EXERCISE REQUIREMENTS: Using the entries that follow, collect the lines where the word "empirically" appears.

RECORDS FOR THIS EXERCISE:
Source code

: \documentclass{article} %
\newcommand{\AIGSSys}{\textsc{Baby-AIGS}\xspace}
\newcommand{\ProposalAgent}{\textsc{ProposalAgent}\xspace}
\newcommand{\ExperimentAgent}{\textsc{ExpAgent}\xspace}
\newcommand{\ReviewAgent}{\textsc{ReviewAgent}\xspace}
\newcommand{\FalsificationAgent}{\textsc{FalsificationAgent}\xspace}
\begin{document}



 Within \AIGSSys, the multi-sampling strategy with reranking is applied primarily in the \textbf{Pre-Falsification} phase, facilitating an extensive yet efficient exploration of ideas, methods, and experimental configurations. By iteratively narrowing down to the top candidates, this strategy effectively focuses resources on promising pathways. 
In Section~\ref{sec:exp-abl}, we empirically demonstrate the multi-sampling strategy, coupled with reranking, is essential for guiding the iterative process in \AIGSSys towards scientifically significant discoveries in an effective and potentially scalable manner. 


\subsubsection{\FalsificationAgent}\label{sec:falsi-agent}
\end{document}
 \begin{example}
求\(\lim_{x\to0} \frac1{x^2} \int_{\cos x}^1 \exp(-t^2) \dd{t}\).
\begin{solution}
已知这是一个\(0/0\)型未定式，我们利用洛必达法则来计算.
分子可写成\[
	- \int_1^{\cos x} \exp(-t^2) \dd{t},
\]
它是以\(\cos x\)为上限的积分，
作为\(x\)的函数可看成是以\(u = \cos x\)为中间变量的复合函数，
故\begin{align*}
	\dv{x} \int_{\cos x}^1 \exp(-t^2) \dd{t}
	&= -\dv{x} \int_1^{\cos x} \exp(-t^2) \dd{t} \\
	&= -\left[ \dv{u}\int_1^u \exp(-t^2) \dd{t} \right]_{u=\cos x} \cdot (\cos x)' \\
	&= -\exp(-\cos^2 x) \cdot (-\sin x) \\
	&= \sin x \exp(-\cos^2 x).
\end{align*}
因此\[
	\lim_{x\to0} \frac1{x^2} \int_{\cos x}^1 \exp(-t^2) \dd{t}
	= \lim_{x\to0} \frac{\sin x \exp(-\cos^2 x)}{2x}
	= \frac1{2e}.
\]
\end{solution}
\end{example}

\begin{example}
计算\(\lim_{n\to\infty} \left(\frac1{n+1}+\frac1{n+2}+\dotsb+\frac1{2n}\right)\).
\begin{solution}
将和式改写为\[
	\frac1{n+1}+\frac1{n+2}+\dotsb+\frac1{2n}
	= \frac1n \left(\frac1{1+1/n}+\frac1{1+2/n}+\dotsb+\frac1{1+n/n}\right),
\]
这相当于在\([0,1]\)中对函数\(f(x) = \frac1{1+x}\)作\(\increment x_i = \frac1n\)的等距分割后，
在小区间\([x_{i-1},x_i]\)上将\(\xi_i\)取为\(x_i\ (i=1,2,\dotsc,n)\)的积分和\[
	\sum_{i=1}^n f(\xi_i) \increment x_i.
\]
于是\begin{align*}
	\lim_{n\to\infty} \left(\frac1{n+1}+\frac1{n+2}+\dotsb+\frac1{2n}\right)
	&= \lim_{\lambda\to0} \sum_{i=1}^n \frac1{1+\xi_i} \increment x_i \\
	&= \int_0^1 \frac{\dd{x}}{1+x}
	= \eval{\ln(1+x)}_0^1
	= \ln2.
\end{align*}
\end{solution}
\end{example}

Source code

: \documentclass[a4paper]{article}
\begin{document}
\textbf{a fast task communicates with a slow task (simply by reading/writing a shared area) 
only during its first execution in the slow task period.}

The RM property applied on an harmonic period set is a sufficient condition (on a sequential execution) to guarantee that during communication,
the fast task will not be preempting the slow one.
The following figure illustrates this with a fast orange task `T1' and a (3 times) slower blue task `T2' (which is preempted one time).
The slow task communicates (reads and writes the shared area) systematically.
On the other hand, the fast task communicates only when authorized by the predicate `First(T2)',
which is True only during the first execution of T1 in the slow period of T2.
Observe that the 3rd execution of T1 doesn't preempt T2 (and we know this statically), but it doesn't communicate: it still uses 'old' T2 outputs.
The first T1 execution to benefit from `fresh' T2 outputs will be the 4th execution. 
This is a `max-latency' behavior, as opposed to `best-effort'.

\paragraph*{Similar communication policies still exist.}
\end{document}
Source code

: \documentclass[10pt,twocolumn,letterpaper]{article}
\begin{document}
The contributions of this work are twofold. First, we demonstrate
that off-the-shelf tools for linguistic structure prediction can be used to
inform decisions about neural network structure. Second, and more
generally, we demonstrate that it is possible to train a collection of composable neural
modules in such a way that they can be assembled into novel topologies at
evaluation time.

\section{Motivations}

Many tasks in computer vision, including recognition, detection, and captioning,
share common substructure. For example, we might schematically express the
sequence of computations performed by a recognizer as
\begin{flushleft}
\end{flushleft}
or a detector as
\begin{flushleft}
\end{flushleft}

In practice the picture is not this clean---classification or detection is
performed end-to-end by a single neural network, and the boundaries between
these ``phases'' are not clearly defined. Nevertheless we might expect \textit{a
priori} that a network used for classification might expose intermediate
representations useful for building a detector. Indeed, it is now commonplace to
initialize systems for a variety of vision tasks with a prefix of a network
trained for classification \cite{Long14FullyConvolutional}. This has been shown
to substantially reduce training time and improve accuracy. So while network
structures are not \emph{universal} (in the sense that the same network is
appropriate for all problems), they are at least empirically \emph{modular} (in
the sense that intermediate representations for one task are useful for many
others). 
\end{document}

REPLY:
In Section~\ref{sec:exp-abl}, we empirically demonstrate the multi-sampling strategy, coupled with reranking, is essential for guiding the iterative process in \AIGSSys towards scientifically significant discoveries in an effective and potentially scalable manner. 
appropriate for all problems), they are at least empirically \emph{modular} (in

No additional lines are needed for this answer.